▸ What is needed
Repeat back the entries that follow, keeping every word as it is.

▸ Excerpted data
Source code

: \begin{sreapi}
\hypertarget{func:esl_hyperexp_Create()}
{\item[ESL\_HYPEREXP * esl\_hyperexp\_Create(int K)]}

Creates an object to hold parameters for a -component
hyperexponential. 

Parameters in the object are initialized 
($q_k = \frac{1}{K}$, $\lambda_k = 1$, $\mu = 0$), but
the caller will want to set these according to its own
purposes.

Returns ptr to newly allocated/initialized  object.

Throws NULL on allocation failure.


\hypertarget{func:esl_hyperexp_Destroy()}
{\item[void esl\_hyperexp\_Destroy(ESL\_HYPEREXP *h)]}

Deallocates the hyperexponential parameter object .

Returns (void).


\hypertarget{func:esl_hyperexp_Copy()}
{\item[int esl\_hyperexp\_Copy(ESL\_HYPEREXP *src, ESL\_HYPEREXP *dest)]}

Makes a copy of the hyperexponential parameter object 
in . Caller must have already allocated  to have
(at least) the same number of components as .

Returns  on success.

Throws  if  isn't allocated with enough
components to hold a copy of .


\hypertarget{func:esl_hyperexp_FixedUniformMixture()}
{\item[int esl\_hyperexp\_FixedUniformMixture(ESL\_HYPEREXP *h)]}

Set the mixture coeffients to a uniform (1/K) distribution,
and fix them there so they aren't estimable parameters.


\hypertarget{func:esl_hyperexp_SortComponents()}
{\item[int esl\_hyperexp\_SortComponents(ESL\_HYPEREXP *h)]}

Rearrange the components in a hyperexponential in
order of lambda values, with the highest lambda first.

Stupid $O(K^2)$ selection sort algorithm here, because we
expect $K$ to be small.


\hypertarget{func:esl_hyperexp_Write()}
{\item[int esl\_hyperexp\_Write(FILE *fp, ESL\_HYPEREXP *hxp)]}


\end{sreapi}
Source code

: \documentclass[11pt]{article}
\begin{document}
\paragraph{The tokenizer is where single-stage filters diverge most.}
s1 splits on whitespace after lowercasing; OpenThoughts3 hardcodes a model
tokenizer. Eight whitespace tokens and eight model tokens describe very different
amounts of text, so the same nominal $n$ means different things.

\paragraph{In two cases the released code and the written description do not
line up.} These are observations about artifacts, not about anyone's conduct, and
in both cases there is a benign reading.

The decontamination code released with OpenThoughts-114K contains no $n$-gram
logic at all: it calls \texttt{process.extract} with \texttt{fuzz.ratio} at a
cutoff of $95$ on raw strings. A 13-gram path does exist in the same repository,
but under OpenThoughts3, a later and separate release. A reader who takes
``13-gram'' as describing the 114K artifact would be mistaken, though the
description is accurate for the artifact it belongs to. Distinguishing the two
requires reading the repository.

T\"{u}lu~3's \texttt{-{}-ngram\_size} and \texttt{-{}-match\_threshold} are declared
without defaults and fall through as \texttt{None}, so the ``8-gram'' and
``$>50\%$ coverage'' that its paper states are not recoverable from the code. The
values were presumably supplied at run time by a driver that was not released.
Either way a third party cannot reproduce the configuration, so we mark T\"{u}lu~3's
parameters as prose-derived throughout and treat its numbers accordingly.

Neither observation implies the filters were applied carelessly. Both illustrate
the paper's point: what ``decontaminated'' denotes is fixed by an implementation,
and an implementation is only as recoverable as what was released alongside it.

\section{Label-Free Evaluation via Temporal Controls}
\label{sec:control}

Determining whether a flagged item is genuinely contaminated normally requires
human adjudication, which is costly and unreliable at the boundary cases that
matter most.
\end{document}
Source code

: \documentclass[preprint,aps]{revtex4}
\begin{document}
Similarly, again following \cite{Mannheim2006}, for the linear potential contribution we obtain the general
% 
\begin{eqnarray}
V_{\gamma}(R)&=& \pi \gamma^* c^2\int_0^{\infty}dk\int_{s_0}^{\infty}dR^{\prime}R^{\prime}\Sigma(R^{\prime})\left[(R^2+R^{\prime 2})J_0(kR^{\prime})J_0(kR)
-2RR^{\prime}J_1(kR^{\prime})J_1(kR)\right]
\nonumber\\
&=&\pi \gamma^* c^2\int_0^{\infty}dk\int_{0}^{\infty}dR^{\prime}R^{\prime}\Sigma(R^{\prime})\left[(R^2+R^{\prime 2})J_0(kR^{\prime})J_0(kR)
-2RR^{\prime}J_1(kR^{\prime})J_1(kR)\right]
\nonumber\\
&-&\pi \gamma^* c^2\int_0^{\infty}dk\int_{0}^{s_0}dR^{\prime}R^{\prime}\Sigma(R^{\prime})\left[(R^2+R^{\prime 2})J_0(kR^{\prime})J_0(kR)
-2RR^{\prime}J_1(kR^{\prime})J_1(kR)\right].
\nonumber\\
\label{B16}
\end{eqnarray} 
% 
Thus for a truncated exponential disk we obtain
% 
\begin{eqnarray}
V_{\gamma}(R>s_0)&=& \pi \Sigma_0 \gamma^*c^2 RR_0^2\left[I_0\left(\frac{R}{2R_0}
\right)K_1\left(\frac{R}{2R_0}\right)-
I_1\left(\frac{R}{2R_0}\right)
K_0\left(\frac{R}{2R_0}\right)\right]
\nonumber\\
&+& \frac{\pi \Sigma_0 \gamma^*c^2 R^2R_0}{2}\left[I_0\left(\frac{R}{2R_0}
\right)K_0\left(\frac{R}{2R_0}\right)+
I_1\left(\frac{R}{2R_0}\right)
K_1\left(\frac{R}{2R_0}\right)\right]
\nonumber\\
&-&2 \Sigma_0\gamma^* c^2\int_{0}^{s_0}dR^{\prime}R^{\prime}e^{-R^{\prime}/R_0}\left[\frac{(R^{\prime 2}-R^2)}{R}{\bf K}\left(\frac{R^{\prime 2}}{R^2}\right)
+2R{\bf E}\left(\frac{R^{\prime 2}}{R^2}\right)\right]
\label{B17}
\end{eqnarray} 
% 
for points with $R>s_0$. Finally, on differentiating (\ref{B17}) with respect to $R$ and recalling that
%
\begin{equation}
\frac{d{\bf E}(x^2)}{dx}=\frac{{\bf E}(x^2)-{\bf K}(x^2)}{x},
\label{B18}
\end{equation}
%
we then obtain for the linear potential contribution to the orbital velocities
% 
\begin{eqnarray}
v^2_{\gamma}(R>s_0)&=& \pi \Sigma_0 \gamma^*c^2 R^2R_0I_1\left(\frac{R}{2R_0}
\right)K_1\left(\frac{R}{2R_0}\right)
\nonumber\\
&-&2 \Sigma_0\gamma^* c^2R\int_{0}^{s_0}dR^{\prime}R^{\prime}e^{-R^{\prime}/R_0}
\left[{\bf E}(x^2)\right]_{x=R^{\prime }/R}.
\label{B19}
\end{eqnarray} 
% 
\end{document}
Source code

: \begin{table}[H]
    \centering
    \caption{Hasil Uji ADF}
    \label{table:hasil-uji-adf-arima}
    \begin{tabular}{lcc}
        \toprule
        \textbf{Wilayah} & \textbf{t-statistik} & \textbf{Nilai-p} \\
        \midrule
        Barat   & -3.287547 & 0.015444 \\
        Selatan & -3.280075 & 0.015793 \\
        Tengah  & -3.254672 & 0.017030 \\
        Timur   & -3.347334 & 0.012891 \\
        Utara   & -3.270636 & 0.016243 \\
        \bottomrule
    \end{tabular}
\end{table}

▸ Your solution
Source code

: \begin{sreapi}
\hypertarget{func:esl_hyperexp_Create()}
{\item[ESL\_HYPEREXP * esl\_hyperexp\_Create(int K)]}

Creates an object to hold parameters for a -component
hyperexponential. 

Parameters in the object are initialized 
($q_k = \frac{1}{K}$, $\lambda_k = 1$, $\mu = 0$), but
the caller will want to set these according to its own
purposes.

Returns ptr to newly allocated/initialized  object.

Throws NULL on allocation failure.


\hypertarget{func:esl_hyperexp_Destroy()}
{\item[void esl\_hyperexp\_Destroy(ESL\_HYPEREXP *h)]}

Deallocates the hyperexponential parameter object .

Returns (void).


\hypertarget{func:esl_hyperexp_Copy()}
{\item[int esl\_hyperexp\_Copy(ESL\_HYPEREXP *src, ESL\_HYPEREXP *dest)]}

Makes a copy of the hyperexponential parameter object 
in . Caller must have already allocated  to have
(at least) the same number of components as .

Returns  on success.

Throws  if  isn't allocated with enough
components to hold a copy of .


\hypertarget{func:esl_hyperexp_FixedUniformMixture()}
{\item[int esl\_hyperexp\_FixedUniformMixture(ESL\_HYPEREXP *h)]}

Set the mixture coeffients to a uniform (1/K) distribution,
and fix them there so they aren't estimable parameters.


\hypertarget{func:esl_hyperexp_SortComponents()}
{\item[int esl\_hyperexp\_SortComponents(ESL\_HYPEREXP *h)]}

Rearrange the components in a hyperexponential in
order of lambda values, with the highest lambda first.

Stupid $O(K^2)$ selection sort algorithm here, because we
expect $K$ to be small.


\hypertarget{func:esl_hyperexp_Write()}
{\item[int esl\_hyperexp\_Write(FILE *fp, ESL\_HYPEREXP *hxp)]}


\end{sreapi}
Source code

: \documentclass[11pt]{article}
\begin{document}
\paragraph{The tokenizer is where single-stage filters diverge most.}
s1 splits on whitespace after lowercasing; OpenThoughts3 hardcodes a model
tokenizer. Eight whitespace tokens and eight model tokens describe very different
amounts of text, so the same nominal $n$ means different things.

\paragraph{In two cases the released code and the written description do not
line up.} These are observations about artifacts, not about anyone's conduct, and
in both cases there is a benign reading.

The decontamination code released with OpenThoughts-114K contains no $n$-gram
logic at all: it calls \texttt{process.extract} with \texttt{fuzz.ratio} at a
cutoff of $95$ on raw strings. A 13-gram path does exist in the same repository,
but under OpenThoughts3, a later and separate release. A reader who takes
``13-gram'' as describing the 114K artifact would be mistaken, though the
description is accurate for the artifact it belongs to. Distinguishing the two
requires reading the repository.

T\"{u}lu~3's \texttt{-{}-ngram\_size} and \texttt{-{}-match\_threshold} are declared
without defaults and fall through as \texttt{None}, so the ``8-gram'' and
``$>50\%$ coverage'' that its paper states are not recoverable from the code. The
values were presumably supplied at run time by a driver that was not released.
Either way a third party cannot reproduce the configuration, so we mark T\"{u}lu~3's
parameters as prose-derived throughout and treat its numbers accordingly.

Neither observation implies the filters were applied carelessly. Both illustrate
the paper's point: what ``decontaminated'' denotes is fixed by an implementation,
and an implementation is only as recoverable as what was released alongside it.

\section{Label-Free Evaluation via Temporal Controls}
\label{sec:control}

Determining whether a flagged item is genuinely contaminated normally requires
human adjudication, which is costly and unreliable at the boundary cases that
matter most.
\end{document}
Source code

: \documentclass[preprint,aps]{revtex4}
\begin{document}
Similarly, again following \cite{Mannheim2006}, for the linear potential contribution we obtain the general
% 
\begin{eqnarray}
V_{\gamma}(R)&=& \pi \gamma^* c^2\int_0^{\infty}dk\int_{s_0}^{\infty}dR^{\prime}R^{\prime}\Sigma(R^{\prime})\left[(R^2+R^{\prime 2})J_0(kR^{\prime})J_0(kR)
-2RR^{\prime}J_1(kR^{\prime})J_1(kR)\right]
\nonumber\\
&=&\pi \gamma^* c^2\int_0^{\infty}dk\int_{0}^{\infty}dR^{\prime}R^{\prime}\Sigma(R^{\prime})\left[(R^2+R^{\prime 2})J_0(kR^{\prime})J_0(kR)
-2RR^{\prime}J_1(kR^{\prime})J_1(kR)\right]
\nonumber\\
&-&\pi \gamma^* c^2\int_0^{\infty}dk\int_{0}^{s_0}dR^{\prime}R^{\prime}\Sigma(R^{\prime})\left[(R^2+R^{\prime 2})J_0(kR^{\prime})J_0(kR)
-2RR^{\prime}J_1(kR^{\prime})J_1(kR)\right].
\nonumber\\
\label{B16}
\end{eqnarray} 
% 
Thus for a truncated exponential disk we obtain
% 
\begin{eqnarray}
V_{\gamma}(R>s_0)&=& \pi \Sigma_0 \gamma^*c^2 RR_0^2\left[I_0\left(\frac{R}{2R_0}
\right)K_1\left(\frac{R}{2R_0}\right)-
I_1\left(\frac{R}{2R_0}\right)
K_0\left(\frac{R}{2R_0}\right)\right]
\nonumber\\
&+& \frac{\pi \Sigma_0 \gamma^*c^2 R^2R_0}{2}\left[I_0\left(\frac{R}{2R_0}
\right)K_0\left(\frac{R}{2R_0}\right)+
I_1\left(\frac{R}{2R_0}\right)
K_1\left(\frac{R}{2R_0}\right)\right]
\nonumber\\
&-&2 \Sigma_0\gamma^* c^2\int_{0}^{s_0}dR^{\prime}R^{\prime}e^{-R^{\prime}/R_0}\left[\frac{(R^{\prime 2}-R^2)}{R}{\bf K}\left(\frac{R^{\prime 2}}{R^2}\right)
+2R{\bf E}\left(\frac{R^{\prime 2}}{R^2}\right)\right]
\label{B17}
\end{eqnarray} 
% 
for points with $R>s_0$. Finally, on differentiating (\ref{B17}) with respect to $R$ and recalling that
%
\begin{equation}
\frac{d{\bf E}(x^2)}{dx}=\frac{{\bf E}(x^2)-{\bf K}(x^2)}{x},
\label{B18}
\end{equation}
%
we then obtain for the linear potential contribution to the orbital velocities
% 
\begin{eqnarray}
v^2_{\gamma}(R>s_0)&=& \pi \Sigma_0 \gamma^*c^2 R^2R_0I_1\left(\frac{R}{2R_0}
\right)K_1\left(\frac{R}{2R_0}\right)
\nonumber\\
&-&2 \Sigma_0\gamma^* c^2R\int_{0}^{s_0}dR^{\prime}R^{\prime}e^{-R^{\prime}/R_0}
\left[{\bf E}(x^2)\right]_{x=R^{\prime }/R}.
\label{B19}
\end{eqnarray} 
% 
\end{document}
Source code

: \begin{table}[H]
    \centering
    \caption{Hasil Uji ADF}
    \label{table:hasil-uji-adf-arima}
    \begin{tabular}{lcc}
        \toprule
        \textbf{Wilayah} & \textbf{t-statistik} & \textbf{Nilai-p} \\
        \midrule
        Barat   & -3.287547 & 0.015444 \\
        Selatan & -3.280075 & 0.015793 \\
        Tengah  & -3.254672 & 0.017030 \\
        Timur   & -3.347334 & 0.012891 \\
        Utara   & -3.270636 & 0.016243 \\
        \bottomrule
    \end{tabular}
\end{table}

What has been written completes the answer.